STATE OF WISCONSIN
LABOR AND INDUSTRY REVIEW COMMISSION
P O BOX 8126, MADISON, WI 53708-8126 (608/266-9850)

WILLIE D HYLER, Employee

REGAL-BELOIT CORP, Employer

UNEMPLOYMENT INSURANCE DECISION
Hearing No. 97002837JV


An administrative law judge (ALJ) for the Division of Unemployment Insurance of the Department of Workforce Development issued a decision in this matter. A timely petition for review was filed.

The commission has considered the petition and the positions of the parties, and it has reviewed the evidence submitted to the ALJ. Based on its review, the commission agrees with the decision of the ALJ, and it adopts the findings and conclusion in that decision as its own.

DECISION

The decision of the administrative law judge is affirmed. Accordingly, the employe is eligible for benefits beginning in week 19 of 1997, if otherwise qualified.

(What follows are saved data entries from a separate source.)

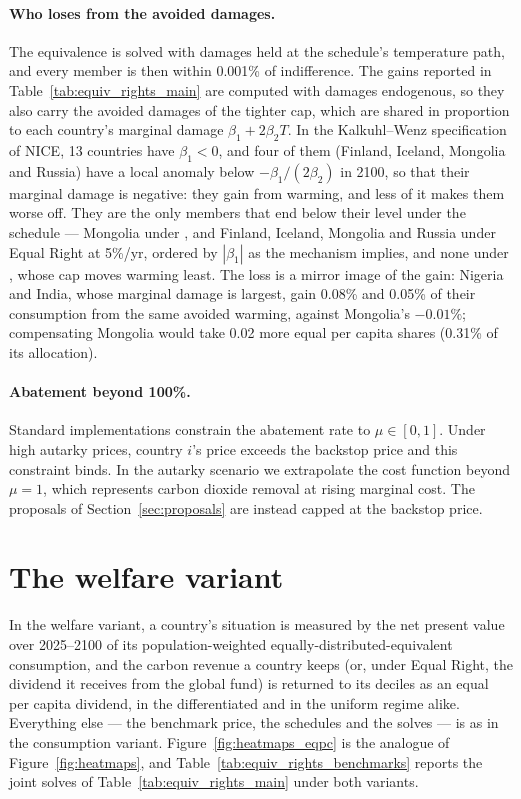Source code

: \documentclass[12pt,english]{article}
\theoremstyle{remark}
\begin{document}

\paragraph{Who loses from the avoided damages.} The equivalence is solved with damages held at the schedule's temperature path, and every member is then within 0.001\% of indifference. The gains reported in Table~\ref{tab:equiv_rights_main} are computed with damages endogenous, so they also carry the avoided damages of the tighter cap, which are shared in proportion to each country's marginal damage $\beta_1+2\beta_2 T$. In the Kalkuhl--Wenz specification of NICE, 13 countries have $\beta_1<0$, and four of them (Finland, Iceland, Mongolia and Russia) have a local anomaly below $-\beta_1/(2\beta_2)$ in 2100, so that their marginal damage is negative: they gain from warming, and less of it makes them worse off. They are the only members that end below their level under the schedule --- Mongolia under \citet{banerjee_grand_2025}, and Finland, Iceland, Mongolia and Russia under Equal Right at 5\%/yr, ordered by $|\beta_1|$ as the mechanism implies, and none under \citet{wolfram_building_2025}, whose cap moves warming least. The loss is a mirror image of the gain: Nigeria and India, whose marginal damage is largest, gain 0.08\% and 0.05\% of their consumption from the same avoided warming, against Mongolia's $-0.01\%$; compensating Mongolia would take 0.02 more equal per capita shares (0.31\% of its allocation).

\paragraph{Abatement beyond 100\%.} Standard implementations constrain the abatement rate to $\mu\in[0,1]$. Under high autarky prices, country $i$'s price exceeds the backstop price and this constraint binds. In the autarky scenario we extrapolate the cost function beyond $\mu=1$, which represents carbon dioxide removal at rising marginal cost. The proposals of Section~\ref{sec:proposals} are instead capped at the backstop price.

\clearpage
\section{The welfare variant}
\label{app:eqpc}

In the welfare variant, a country's situation is measured by the net present value over 2025--2100 of its population-weighted equally-distributed-equivalent consumption, and the carbon revenue a country keeps (or, under Equal Right, the dividend it receives from the global fund) is returned to its deciles as an equal per capita dividend, in the differentiated and in the uniform regime alike. Everything else --- the benchmark price, the schedules and the solves --- is as in the consumption variant. Figure~\ref{fig:heatmaps_eqpc} is the analogue of Figure~\ref{fig:heatmaps}, and Table~\ref{tab:equiv_rights_benchmarks} reports the joint solves of Table~\ref{tab:equiv_rights_main} under both variants.
\end{document}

Dated and mailed August 27, 1997
hylerwi . usd : 178 : 7  MC 605.091

/s/ Pamela I. Anderson, Chairman

/s/ David B. Falstad, Commissioner


MEMORANDUM OPINION

In its petition for commission review, the employer argues that the employe's absences due to a parole violation constituted a deliberate and substantial disregard for the employer's interests. It requests the commission reverse and find the employe was discharged for misconduct.

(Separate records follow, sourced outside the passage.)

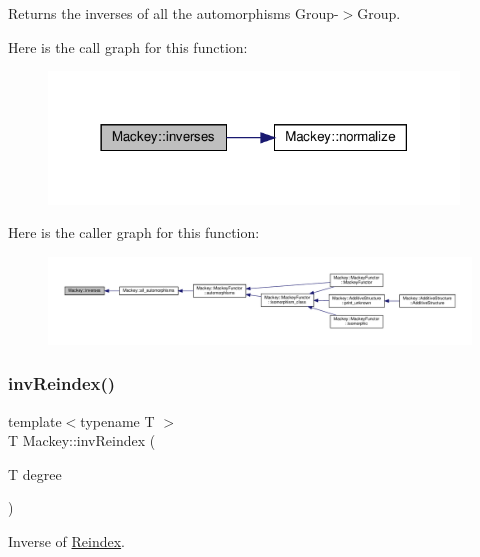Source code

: Returns the inverses of all the automorphisms Group-\/$>$Group. 

Here is the call graph for this function\+:\nopagebreak
\begin{figure}[H]
\begin{center}
\leavevmode
\includegraphics[width=309pt]{namespaceMackey_ac8552763cbbe02f22cedc11c6f8434da_cgraph}
\end{center}
\end{figure}
Here is the caller graph for this function\+:\nopagebreak
\begin{figure}[H]
\begin{center}
\leavevmode
\includegraphics[width=350pt]{namespaceMackey_ac8552763cbbe02f22cedc11c6f8434da_icgraph}
\end{center}
\end{figure}
\mbox{\label{namespaceMackey_a5efb3695c450e4e590b86f20700f726b}} 
\subsubsection{\texorpdfstring{inv\+Reindex()}{invReindex()}\hspace{0.1cm}{\footnotesize\ttfamily [1/2]}}
{\footnotesize\ttfamily template$<$typename T $>$ \\
T Mackey\+::inv\+Reindex (\begin{DoxyParamCaption}\item[{T}]{degree }\end{DoxyParamCaption})\hspace{0.3cm}{\ttfamily [inline]}}



Inverse of \hyperlink{namespaceMackey_a7da73ade3ee83c4ffd614e79242d7c04}{Reindex}.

The commission has long held that absences due to incarceration are not for a valid reason if the incarceration is due to the employe's fault. In this case, no evidence of fault was adduced in either of the two incidents. The standard for evaluating fault is whether the employe wilfully and intentionally started the chain of events which led to his being unavailable for work. The end result must be directly related to the beginning of the course of conduct. Schweikert v. Ganton Technologies, Inc, UC Hearing no. 91-606281RC (LIRC Mar. 24, 1992) .

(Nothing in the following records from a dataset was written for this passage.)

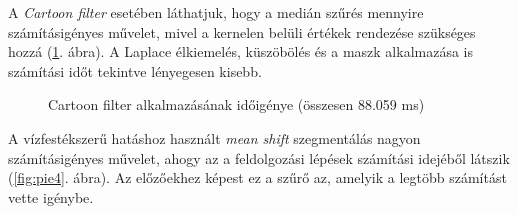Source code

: 
A \textit{Cartoon filter} esetében láthatjuk, hogy a medián szűrés mennyire számításigényes művelet, mivel a kernelen belüli értékek rendezése szükséges hozzá (\ref{fig:pie3}. ábra). A Laplace élkiemelés, küszöbölés és a maszk alkalmazása is számítási időt tekintve lényegesen kisebb.


\begin{figure}[h!]
\centering
{}
\caption{Cartoon filter alkalmazásának időigénye (összesen 88.059 ms)}
\label{fig:pie3}
\end{figure}


A vízfestékszerű hatáshoz használt \textit{mean shift} szegmentálás nagyon számításigényes művelet, ahogy az a feldolgozási lépések számítási idejéből látszik (\ref{fig:pie4}. ábra). Az előzőekhez képest ez a szűrő az, amelyik a legtöbb számítást vette igénybe.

In neither of his two incarcerations was the employe shown to be at fault. According to the employe's account, the parole officer found the first charges to be unfounded. In the second instance, the employe states he was not charged and he was the victim of another's aggression. There is no evidence in the record to the contrary. The employer's earlier warning that if he was jailed under circumstances similar to the first time he would be discharged does not alter the outcome. The employe could not have anticipated or avoided being the recipient of a drunk's hostility merely because he spoke to a friend. According to the only account in the record, the employe did not intentionally begin the chain of events that led to his incarceration. Therefore, the appeal tribunal decision must be affirmed.